• Problem to work on
Write out, without any change, the lines in the material below that run from the line with "saying he recalled" through the line with "The third brother, Lorenzo", both included.

• Material provided
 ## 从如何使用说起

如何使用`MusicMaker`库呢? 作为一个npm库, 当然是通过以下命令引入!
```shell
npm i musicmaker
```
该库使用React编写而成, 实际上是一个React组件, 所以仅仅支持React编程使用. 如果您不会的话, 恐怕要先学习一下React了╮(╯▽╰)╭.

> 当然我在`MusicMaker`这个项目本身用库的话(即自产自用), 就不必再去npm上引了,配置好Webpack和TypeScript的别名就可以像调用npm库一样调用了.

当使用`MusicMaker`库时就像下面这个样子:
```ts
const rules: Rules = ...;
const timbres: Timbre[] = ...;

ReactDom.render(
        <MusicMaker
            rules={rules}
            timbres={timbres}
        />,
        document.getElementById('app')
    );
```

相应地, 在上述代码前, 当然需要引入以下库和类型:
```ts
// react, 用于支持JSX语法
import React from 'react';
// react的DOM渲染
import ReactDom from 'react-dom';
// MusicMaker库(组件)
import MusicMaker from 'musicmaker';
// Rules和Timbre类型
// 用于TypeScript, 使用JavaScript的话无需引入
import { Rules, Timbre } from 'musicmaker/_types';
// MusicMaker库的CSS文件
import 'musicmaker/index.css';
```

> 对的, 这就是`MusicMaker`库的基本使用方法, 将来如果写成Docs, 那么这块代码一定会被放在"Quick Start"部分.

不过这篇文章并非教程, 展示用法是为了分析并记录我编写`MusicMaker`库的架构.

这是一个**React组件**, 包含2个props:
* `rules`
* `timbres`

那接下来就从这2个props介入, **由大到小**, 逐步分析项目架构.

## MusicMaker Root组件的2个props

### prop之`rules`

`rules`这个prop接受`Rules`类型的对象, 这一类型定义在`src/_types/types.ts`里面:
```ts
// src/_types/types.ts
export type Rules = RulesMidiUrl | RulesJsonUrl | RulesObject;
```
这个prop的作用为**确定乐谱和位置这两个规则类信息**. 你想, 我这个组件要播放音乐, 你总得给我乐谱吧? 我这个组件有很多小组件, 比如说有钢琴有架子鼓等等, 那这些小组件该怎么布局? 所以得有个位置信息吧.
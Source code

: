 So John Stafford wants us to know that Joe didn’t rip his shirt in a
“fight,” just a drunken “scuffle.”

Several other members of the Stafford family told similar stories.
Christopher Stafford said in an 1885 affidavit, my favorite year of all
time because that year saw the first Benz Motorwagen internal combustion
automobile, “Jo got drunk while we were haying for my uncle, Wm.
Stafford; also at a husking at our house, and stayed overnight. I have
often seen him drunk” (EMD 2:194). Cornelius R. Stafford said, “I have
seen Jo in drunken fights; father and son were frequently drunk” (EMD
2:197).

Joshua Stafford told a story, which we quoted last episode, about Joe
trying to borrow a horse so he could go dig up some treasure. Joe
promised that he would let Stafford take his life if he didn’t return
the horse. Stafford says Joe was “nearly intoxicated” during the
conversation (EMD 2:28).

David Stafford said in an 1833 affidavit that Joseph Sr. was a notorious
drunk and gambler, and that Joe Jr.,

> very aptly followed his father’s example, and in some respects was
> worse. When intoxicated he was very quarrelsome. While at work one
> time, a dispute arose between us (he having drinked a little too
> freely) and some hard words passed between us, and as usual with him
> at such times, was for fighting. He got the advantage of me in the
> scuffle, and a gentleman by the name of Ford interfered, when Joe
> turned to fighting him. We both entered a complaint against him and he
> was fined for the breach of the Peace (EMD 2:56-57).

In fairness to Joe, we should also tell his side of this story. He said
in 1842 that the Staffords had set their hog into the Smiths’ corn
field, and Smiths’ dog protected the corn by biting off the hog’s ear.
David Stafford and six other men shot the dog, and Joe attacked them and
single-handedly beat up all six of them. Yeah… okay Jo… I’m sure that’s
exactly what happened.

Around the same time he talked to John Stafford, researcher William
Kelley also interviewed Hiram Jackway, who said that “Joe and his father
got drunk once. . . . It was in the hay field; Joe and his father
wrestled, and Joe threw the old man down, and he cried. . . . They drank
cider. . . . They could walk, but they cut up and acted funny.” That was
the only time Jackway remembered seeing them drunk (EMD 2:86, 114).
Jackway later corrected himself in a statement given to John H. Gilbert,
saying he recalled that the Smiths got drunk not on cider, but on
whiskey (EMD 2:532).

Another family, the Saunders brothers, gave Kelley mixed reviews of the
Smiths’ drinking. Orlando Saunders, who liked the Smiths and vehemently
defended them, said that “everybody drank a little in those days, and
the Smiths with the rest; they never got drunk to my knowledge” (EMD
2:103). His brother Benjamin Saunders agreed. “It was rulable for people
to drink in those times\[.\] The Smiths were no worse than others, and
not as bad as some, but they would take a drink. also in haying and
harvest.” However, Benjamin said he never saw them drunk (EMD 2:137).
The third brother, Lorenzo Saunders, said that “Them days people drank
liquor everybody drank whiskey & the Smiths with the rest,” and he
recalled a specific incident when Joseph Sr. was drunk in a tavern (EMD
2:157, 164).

• Task solution
saying he recalled that the Smiths got drunk not on cider, but on
whiskey (EMD 2:532).

Another family, the Saunders brothers, gave Kelley mixed reviews of the
Smiths’ drinking. Orlando Saunders, who liked the Smiths and vehemently
defended them, said that “everybody drank a little in those days, and
the Smiths with the rest; they never got drunk to my knowledge” (EMD
2:103). His brother Benjamin Saunders agreed. “It was rulable for people
to drink in those times\[.\] The Smiths were no worse than others, and
not as bad as some, but they would take a drink. also in haying and
harvest.” However, Benjamin said he never saw them drunk (EMD 2:137).
The third brother, Lorenzo Saunders, said that “Them days people drank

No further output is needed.